There seems to be a 2.4 update available, I should do that before I poke around any further.
Oh man, but you know what? I hate using curl -k
, lets get rid of that silly self-signed expired cert. Cue hacking montage music:
> sudo -i
$ pkg -y install cfssl
$ zfs create data/ca.home.michaelc.dev
$ cd /data/ca.home.michaelc.dev
$ cat << "EOF > ca-csr.json
{
"CN": "Home Root Certificate Authority",
"key": {
"algo": "ecdsa",
"size": 384
},
"names": [
{
"C": "US",
"L": "WA",
"O": "Home MichaelC Dev Internal",
"ST": "Camas",
"OU": "Infra"
}
],
"ca": {
"expiry": "87600h"
}
}
EOF
$ cfssl gencert -initca ca-csr.json | cfssljson -bare ca
$ mkdir intermediate
$ cat << EOF > intermediate-ca-csr.json
{
"CN": "Home Intermediate CA",
"key": {
"algo": "ecdsa",
"size": 384
},
"names": [
{
"C": "US",
"L": "WA",
"O": "Home MichaelC Dev Internal",
"ST": "Camas",
"OU": "Infra"
}
]
}
EOF
$ cfssl genkey intermediate/intermediate-csr.json | cfssljson -bare intermediate/intermediate-ca
$ cat << EOF > config.json
{
"signing": {
"default": {
"expiry": "43800h"
},
"profiles": {
"intermediate": {
"usages": [
"cert sign",
"crl sign"
],
"expiry": "70080h",
"ca_constraint": {
"is_ca": true,
"max_path_len": 1
}
},
"server": {
"expiry": "43800h",
"usages": [
"signing",
"digital signing",
"key encipherment",
"server auth"
]
},
"client": {
"expiry": "43800h",
"usages": [
"signing",
"key encipherment",
"client auth"
]
},
"peer": {
"expiry": "43800h",
"usages": [
"signing",
"key encipherment",
"server auth",
"client auth"
]
}
}
}
}
EOF
$ cfssl sign -ca ca/ca.pem -ca-key ca/ca-key.pem -config config.json -profile intermediate intermediate/intermediate-ca.csr | cfssljson -bare intermediate/intermediate-ca
$ mkdir certificates
$ cat << EOF > certificates/server-ipmi-csr.json
{
"CN": "server-ipmi.home.michaelc.dev",
"key": {
"algo": "rsa",
"size": 2048
},
"hosts": ["server-ipmi.home.michaelc.dev", "192.168.1.86"],
"names": [
{
"C": "US",
"L": "WA",
"O": "Home MichaelC Dev Internal",
"ST": "Camas",
"OU": "Hosts"
}
]
}
EOF
$ cfssl gencert -ca intermediate/intermediate-ca.pem -ca-key intermediate/intermediate-ca-key.pem -config config.json -profile server certificates/server-ipmi-csr.json | cfssljson -bare certificates/server-ipmi
$ mkdir /usr/local/etc/ssl/certs/ ; cp ca/ca.pem /usr/local/etc/ssl/certs/
$ cp intermediate/intermediate-ca.pem /usr/local/etc/ssl/certs/
$ certctl rehash
After installing the cert and key, we can curl without error.

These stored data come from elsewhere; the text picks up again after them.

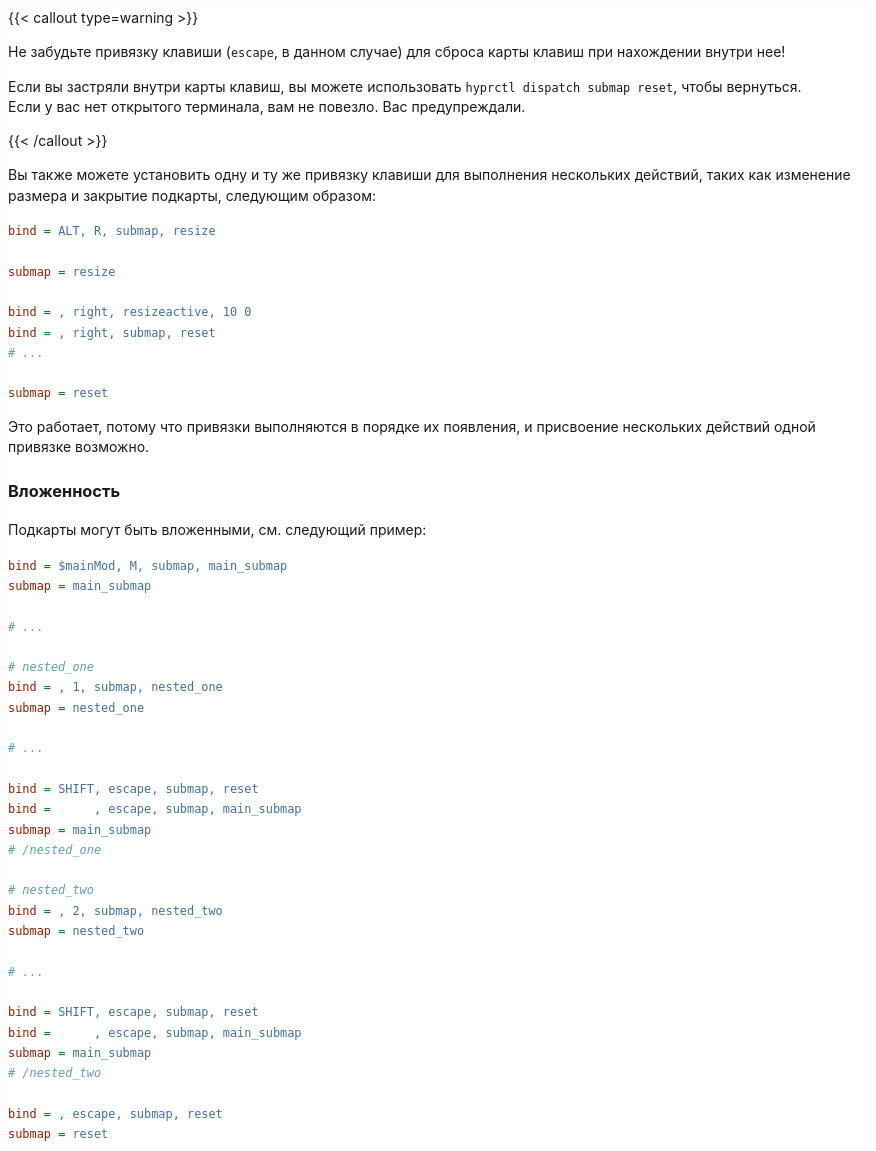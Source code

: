 {{< callout type=warning >}}

Не забудьте привязку клавиши (`escape`, в данном случае) для сброса карты клавиш при нахождении внутри нее!

Если вы застряли внутри карты клавиш, вы можете использовать `hyprctl dispatch submap reset`, чтобы вернуться.  
Если у вас нет открытого терминала, вам не повезло. Вас предупреждали.

{{< /callout >}}

Вы также можете установить одну и ту же привязку клавиши для выполнения нескольких действий, таких как изменение размера и закрытие подкарты, следующим образом:

```ini
bind = ALT, R, submap, resize

submap = resize

bind = , right, resizeactive, 10 0
bind = , right, submap, reset
# ...

submap = reset
```

Это работает, потому что привязки выполняются в порядке их появления, и присвоение нескольких действий одной привязке возможно.

### Вложенность

Подкарты могут быть вложенными, см. следующий пример:

```ini
bind = $mainMod, M, submap, main_submap
submap = main_submap

# ...

# nested_one
bind = , 1, submap, nested_one
submap = nested_one

# ...

bind = SHIFT, escape, submap, reset
bind =      , escape, submap, main_submap
submap = main_submap
# /nested_one

# nested_two
bind = , 2, submap, nested_two
submap = nested_two

# ...

bind = SHIFT, escape, submap, reset
bind =      , escape, submap, main_submap
submap = main_submap
# /nested_two

bind = , escape, submap, reset
submap = reset
```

I can also use my handy tls-info go tool that I discussed last post:
//echo server-ipmi.home.michaelc.dev | ./tlsExpiry | jq
[
{
"fqdn": "server-ipmi.home.michaelc.dev",
"port": 443,
"dns_names": [
"server-ipmi.home.michaelc.dev"
],
"ip_addrs": [
"192.168.1.86"
],
"sni": "server-ipmi.home.michaelc.dev",
"version": "TLS 1.2",
"issuer": {
"Country": [
"US"
],
"Organization": [
"Home MichaelC Dev Internal"
],
"OrganizationalUnit": [
"Infra"
],
"Locality": [
"WA"
],
"Province": [
"Camas"
],
"StreetAddress": null,
"PostalCode": null,
"SerialNumber": "",
"CommonName": "Home Intermediate CA",
"Names": [
{
"Type": [
2,
5,
4,
6
],
"Value": "US"
},
{
"Type": [
2,
5,
4,
8
],
"Value": "Camas"
},
{
"Type": [
2,
5,
4,
7
],
"Value": "WA"
},
{
"Type": [
2,
5,
4,
10
],
"Value": "Home MichaelC Dev Internal"
},
{
"Type": [
2,
5,
4,
11
],
"Value": "Infra"
},
{
"Type": [
2,
5,
4,
3
],
"Value": "Home Intermediate CA"
}
],
"ExtraNames": null
},
"serial": "7709E19DB4EC6A45505547BA81D4109FD9D1E2A1",
"expiration": "2028-07-17T22:14:00Z",
"err": false,
"message": "Okay"
}
]
Special note: It appears that you cannot use a ecdsa cert with this particular ipmi interface. I had to re-create it as an rsa-2048 request, total bummer.
Wrap-up
I had a lot of ideas for this post, and then I realized, the build was a good chunk of my time and I didn’t get to scratch the surface with bhyve yet. So, that will come soon.